Underlying profit fell by less than expected and the company upgraded its full-year guidance, while announcing the US business was up for sale.

Oil services company Wood Group reversed 4.1% to 626.2p, despite announcing that it had won a $43m contract to construct 80 miles of steel pipeline in west Texas.

Logistics property investor Tritax Big Box REIT secured £400m of debt to fund potential acquisitions.
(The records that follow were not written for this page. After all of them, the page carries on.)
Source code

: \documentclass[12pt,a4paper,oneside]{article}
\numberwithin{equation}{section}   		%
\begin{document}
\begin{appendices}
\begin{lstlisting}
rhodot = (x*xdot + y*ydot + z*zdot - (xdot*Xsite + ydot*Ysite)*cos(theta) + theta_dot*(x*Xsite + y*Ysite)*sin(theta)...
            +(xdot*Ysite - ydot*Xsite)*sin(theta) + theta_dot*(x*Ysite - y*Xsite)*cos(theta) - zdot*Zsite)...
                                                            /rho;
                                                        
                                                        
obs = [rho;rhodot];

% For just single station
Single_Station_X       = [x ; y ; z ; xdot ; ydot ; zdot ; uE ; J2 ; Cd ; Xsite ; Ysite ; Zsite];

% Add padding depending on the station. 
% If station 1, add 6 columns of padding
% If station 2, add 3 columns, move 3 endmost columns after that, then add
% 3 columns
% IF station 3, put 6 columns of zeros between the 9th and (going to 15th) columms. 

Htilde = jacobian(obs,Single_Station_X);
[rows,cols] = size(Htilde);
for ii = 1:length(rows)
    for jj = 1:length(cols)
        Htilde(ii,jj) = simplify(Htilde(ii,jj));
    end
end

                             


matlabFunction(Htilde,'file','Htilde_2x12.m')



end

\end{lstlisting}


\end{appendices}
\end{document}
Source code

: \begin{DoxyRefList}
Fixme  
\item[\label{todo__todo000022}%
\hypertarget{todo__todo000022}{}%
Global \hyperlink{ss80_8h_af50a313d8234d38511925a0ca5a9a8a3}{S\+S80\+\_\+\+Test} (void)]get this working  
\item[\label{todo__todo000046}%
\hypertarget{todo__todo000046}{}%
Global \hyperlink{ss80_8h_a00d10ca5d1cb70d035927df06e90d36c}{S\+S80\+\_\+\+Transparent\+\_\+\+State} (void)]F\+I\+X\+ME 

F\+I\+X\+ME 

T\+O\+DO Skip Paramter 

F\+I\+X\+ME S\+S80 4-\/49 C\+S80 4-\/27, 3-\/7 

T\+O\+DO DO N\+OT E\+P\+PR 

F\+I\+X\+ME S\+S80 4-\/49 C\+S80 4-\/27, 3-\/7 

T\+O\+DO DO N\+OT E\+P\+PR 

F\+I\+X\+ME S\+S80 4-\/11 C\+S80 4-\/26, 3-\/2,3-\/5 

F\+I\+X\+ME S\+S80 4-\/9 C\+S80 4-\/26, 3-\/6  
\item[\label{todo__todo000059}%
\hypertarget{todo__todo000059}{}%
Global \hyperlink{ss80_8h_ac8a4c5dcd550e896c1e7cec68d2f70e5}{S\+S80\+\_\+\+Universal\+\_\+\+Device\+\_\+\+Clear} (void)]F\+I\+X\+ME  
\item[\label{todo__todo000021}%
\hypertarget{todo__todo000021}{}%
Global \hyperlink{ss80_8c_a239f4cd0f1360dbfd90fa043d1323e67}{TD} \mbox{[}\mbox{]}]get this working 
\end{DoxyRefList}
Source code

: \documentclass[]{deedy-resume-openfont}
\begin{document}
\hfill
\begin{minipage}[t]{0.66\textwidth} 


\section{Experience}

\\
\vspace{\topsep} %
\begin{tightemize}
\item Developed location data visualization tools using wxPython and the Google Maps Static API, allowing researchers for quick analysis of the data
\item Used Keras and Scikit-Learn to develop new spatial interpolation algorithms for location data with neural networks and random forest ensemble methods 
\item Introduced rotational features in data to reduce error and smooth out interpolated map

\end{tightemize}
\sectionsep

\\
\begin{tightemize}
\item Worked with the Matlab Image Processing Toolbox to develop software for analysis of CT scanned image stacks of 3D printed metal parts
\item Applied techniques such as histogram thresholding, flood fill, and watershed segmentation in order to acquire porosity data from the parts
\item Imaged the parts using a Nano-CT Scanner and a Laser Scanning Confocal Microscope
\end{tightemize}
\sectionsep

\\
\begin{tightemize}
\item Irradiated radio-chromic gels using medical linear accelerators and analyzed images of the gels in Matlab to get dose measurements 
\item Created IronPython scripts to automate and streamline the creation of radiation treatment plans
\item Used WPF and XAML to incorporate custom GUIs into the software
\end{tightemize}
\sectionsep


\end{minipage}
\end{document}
Its shares advanced 0.7% to 134p.

SMALL CAP RISERS AND FALLERS

Shares in Mereo BioPharma rose 5.2% to 199.9p after proposing a combination with US-listed OncoMed Pharmaceuticals.

Broking and advisory group Numis Corporation was flat at 277p as it posted a 17% fall in full-year profit after higher investment spending, including on staff, offset rising revenue.

Fashion retailer Joules jumped 11.2% to 230.2p after it said in a trading update that it boosted revenue by 18% in the first half of its financial year.

Eastern Europe-focused alcoholic drinks company Stock Spirits gained 7.3% to 209.5p after it posted a 14% rise in annual profit, as it boosted sales in its key markets of Poland and the Czech Republic.

Embattled cafe chain Patisserie, whose shares are still suspended, delivered a rare piece of good news, announcing that it had poached the former finance director of veterinary company CVS Group as its interim chief financial officer.